### Task instructions:
Report the count of lines below that include "blog", without any other text.
________________________
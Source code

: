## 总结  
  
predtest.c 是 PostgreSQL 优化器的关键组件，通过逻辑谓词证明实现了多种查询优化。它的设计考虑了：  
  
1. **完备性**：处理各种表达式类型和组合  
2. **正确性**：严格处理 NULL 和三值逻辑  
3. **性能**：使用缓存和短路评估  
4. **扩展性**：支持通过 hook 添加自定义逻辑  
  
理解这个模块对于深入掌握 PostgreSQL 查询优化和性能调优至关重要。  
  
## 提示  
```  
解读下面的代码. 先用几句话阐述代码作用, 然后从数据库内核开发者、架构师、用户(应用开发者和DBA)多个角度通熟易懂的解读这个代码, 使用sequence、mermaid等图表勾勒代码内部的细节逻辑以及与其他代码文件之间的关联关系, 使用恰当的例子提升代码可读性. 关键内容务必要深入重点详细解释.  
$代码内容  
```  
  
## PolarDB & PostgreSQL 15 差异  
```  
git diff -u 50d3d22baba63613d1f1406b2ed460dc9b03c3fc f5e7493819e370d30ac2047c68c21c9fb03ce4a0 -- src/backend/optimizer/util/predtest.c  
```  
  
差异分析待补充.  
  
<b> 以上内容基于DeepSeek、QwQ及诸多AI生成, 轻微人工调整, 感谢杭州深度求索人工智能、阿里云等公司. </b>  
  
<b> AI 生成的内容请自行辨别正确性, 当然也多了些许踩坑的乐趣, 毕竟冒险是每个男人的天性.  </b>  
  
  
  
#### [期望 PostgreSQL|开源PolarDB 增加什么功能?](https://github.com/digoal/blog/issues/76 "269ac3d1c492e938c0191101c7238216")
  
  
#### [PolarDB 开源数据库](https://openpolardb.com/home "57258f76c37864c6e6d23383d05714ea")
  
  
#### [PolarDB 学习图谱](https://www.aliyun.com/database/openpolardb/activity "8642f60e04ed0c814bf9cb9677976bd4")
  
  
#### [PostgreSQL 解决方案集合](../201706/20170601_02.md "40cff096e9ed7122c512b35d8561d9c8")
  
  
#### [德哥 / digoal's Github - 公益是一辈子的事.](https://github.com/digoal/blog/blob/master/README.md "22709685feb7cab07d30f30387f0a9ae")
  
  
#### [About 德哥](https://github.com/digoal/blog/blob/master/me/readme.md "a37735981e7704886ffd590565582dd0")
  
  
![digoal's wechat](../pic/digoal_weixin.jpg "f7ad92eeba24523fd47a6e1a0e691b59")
________________________
### Solution for this problem:
3